Joseph interrumpió sus halagos y, a su vez, le pintó un panorama:
—El Departamento de Asuntos Policiales lo hizo muy bien en el Norte de África la última vez. Si también pueden completar con éxito esta misión, creo que podría ser el momento de ascender a un… Departamento de Asuntos Policiales. Oh, «Departamento de Inteligencia Nacional» parece un nombre aún más apropiado.
Con una zanahoria por delante, los subordinados trabajarían con todavía más ahínco.
Al oír esto, los ojos de Fouché y los demás brillaron de entusiasmo: el ascenso directo a Departamento de Inteligencia significaba que el jefe del departamento podría entrar en el Gabinete como Ministro de Inteligencia, y que todos los niveles directivos subirían con la marea.
Todo el personal del Departamento de Asuntos Policiales estaba ansioso por empezar, deseando poder volar inmediatamente a las provincias del sur.
Tras ocuparse de todos estos asuntos, Joseph se dirigió a toda prisa hacia la Academia de Policía de París.
El resto de las maquinaciones dependían del ejército como pilar para su éxito.
El Cuerpo de Bertier y el Cuerpo de Murat ya habían recibido órdenes y se estaban reuniendo en los nuevos terrenos de la Academia de Policía.

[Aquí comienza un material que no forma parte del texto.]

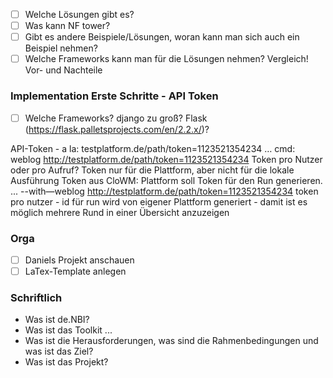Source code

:  - [ ] Welche Lösungen gibt es?
 - [ ] Was kann NF tower? 
 - [ ] Gibt es andere Beispiele/Lösungen, woran kann man sich auch ein Beispiel nehmen?
 - [ ] Welche Frameworks kann man für die Lösungen nehmen? Vergleich! Vor- und Nachteile
 
### Implementation Erste Schritte - API Token

- [ ] Welche Frameworks? django zu groß? Flask (https://flask.palletsprojects.com/en/2.2.x/)?

API-Token - a la: testplatform.de/path/token=1123521354234 …  cmd: weblog http://testplatform.de/path/token=1123521354234
Token pro Nutzer oder pro Aufruf? Token nur für die Plattform, aber nicht für die lokale Ausführung
Token aus CloWM: Plattform soll Token für den Run generieren. ... --with—weblog http://testplatform.de/path/token=1123521354234
token pro nutzer - id für run wird von eigener Plattform generiert - damit ist es möglich mehrere Rund in einer Übersicht anzuzeigen

### Orga

 - [ ] Daniels Projekt anschauen
 - [ ] LaTex-Template anlegen

### Schriftlich
 - Was ist de.NBI?
 - Was ist das Toolkit ...
 - Was ist die Herausforderungen, was sind die Rahmenbedingungen und was ist das Ziel? 
 - Was ist das Projekt?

Los nuevos terrenos eran la finca que Luis XVI y la Reina le habían regalado a Joseph, con una extensión de más de diez hectáreas. Al no destinarse a la agricultura, podía albergar fácilmente entre treinta y cincuenta mil soldados.
La movilización previa a la guerra no tuvo nada de novedoso: simplemente consistió en un discurso de Joseph en el que decía a los soldados que iban a protagonizar un punto de inflexión histórico para Francia y que alcanzarían la gloria suprema, seguido del rutinario desfile de formaciones.
Las medidas más prácticas consistieron en equipar al Cuerpo de Murat con fusiles de pistón estilo Auguste. El desempeño del Cuerpo de Murat en Túnez se consideró satisfactorio, pero, lo que era más importante, demostraron su absoluta lealtad al Príncipe Heredero, lo que les valió el armamento y el equipo más modernos.
Joseph, con gran prodigalidad, ordenó a Andre que cada soldado practicara disparando 20 cartuchos diarios hasta que las tropas fueran desplegadas.
En realidad, el fusil de pistón no era muy diferente del fusil de chispa; simplemente eliminaba algunos pasos en la carga y el disparo, por lo que era fácil de dominar con un poco de práctica. Por no hablar de la destreza que se alcanzaba tras cientos de disparos.
Hay que tener en cuenta que muchos de los veteranos del ejército tradicional de Francia ni siquiera habían tenido la experiencia de efectuar 100 disparos.
Además, el Cuerpo de Guardia estaba ahora equipado con cañones de 12 libras. Tras la campaña de Túnez, Joseph se dio cuenta de que los cañones de 8 libras, los más pesados hasta entonces, carecían de poder de supresión, por lo que decidió mejorar todo el armamento del ejército a piezas de 12 y 6 libras, según las disposiciones posteriores de Napoleón: las primeras para el fuego de supresión y las segundas para la movilidad en el campo de batalla.